TASK
Return every record exactly. Omit nothing.
******************************
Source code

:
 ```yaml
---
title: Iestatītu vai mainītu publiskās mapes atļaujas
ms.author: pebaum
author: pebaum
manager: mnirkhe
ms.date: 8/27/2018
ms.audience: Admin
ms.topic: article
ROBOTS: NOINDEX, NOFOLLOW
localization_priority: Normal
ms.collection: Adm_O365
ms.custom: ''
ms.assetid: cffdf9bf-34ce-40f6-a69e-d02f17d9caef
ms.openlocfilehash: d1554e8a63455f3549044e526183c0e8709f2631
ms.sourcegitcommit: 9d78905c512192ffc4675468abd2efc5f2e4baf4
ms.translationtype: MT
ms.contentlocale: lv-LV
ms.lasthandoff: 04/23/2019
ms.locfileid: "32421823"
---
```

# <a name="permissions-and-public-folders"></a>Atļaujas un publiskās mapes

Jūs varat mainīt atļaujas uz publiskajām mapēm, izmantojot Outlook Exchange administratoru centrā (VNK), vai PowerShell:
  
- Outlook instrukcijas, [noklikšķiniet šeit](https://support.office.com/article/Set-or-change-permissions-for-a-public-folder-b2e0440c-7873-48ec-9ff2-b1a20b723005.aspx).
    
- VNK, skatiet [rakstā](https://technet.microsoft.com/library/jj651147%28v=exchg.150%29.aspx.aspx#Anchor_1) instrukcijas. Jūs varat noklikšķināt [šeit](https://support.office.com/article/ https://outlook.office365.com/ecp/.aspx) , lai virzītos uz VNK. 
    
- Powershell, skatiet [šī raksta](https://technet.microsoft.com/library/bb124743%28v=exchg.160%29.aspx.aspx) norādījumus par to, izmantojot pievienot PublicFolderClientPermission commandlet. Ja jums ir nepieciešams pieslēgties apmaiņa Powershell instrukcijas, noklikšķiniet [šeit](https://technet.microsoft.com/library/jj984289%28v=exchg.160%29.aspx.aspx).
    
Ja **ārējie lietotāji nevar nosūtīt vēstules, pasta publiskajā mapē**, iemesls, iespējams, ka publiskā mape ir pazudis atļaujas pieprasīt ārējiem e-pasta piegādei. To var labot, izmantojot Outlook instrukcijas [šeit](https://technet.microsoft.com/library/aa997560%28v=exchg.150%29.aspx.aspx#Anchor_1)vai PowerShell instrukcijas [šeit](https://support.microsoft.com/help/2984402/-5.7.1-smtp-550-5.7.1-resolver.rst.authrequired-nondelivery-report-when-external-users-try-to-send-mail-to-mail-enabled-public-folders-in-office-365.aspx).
******************************
TASK SOLUTION
Source code

:
 ```yaml
---
title: Iestatītu vai mainītu publiskās mapes atļaujas
ms.author: pebaum
author: pebaum
manager: mnirkhe
ms.date: 8/27/2018
ms.audience: Admin
ms.topic: article
ROBOTS: NOINDEX, NOFOLLOW
localization_priority: Normal
ms.collection: Adm_O365
ms.custom: ''
ms.assetid: cffdf9bf-34ce-40f6-a69e-d02f17d9caef
ms.openlocfilehash: d1554e8a63455f3549044e526183c0e8709f2631
ms.sourcegitcommit: 9d78905c512192ffc4675468abd2efc5f2e4baf4
ms.translationtype: MT
ms.contentlocale: lv-LV
ms.lasthandoff: 04/23/2019
ms.locfileid: "32421823"
---
```

# <a name="permissions-and-public-folders"></a>Atļaujas un publiskās mapes

Jūs varat mainīt atļaujas uz publiskajām mapēm, izmantojot Outlook Exchange administratoru centrā (VNK), vai PowerShell:
  
- Outlook instrukcijas, [noklikšķiniet šeit](https://support.office.com/article/Set-or-change-permissions-for-a-public-folder-b2e0440c-7873-48ec-9ff2-b1a20b723005.aspx).
    
- VNK, skatiet [rakstā](https://technet.microsoft.com/library/jj651147%28v=exchg.150%29.aspx.aspx#Anchor_1) instrukcijas. Jūs varat noklikšķināt [šeit](https://support.office.com/article/ https://outlook.office365.com/ecp/.aspx) , lai virzītos uz VNK. 
    
- Powershell, skatiet [šī raksta](https://technet.microsoft.com/library/bb124743%28v=exchg.160%29.aspx.aspx) norādījumus par to, izmantojot pievienot PublicFolderClientPermission commandlet. Ja jums ir nepieciešams pieslēgties apmaiņa Powershell instrukcijas, noklikšķiniet [šeit](https://technet.microsoft.com/library/jj984289%28v=exchg.160%29.aspx.aspx).
    
Ja **ārējie lietotāji nevar nosūtīt vēstules, pasta publiskajā mapē**, iemesls, iespējams, ka publiskā mape ir pazudis atļaujas pieprasīt ārējiem e-pasta piegādei. To var labot, izmantojot Outlook instrukcijas [šeit](https://technet.microsoft.com/library/aa997560%28v=exchg.150%29.aspx.aspx#Anchor_1)vai PowerShell instrukcijas [šeit](https://support.microsoft.com/help/2984402/-5.7.1-smtp-550-5.7.1-resolver.rst.authrequired-nondelivery-report-when-external-users-try-to-send-mail-to-mail-enabled-public-folders-in-office-365.aspx).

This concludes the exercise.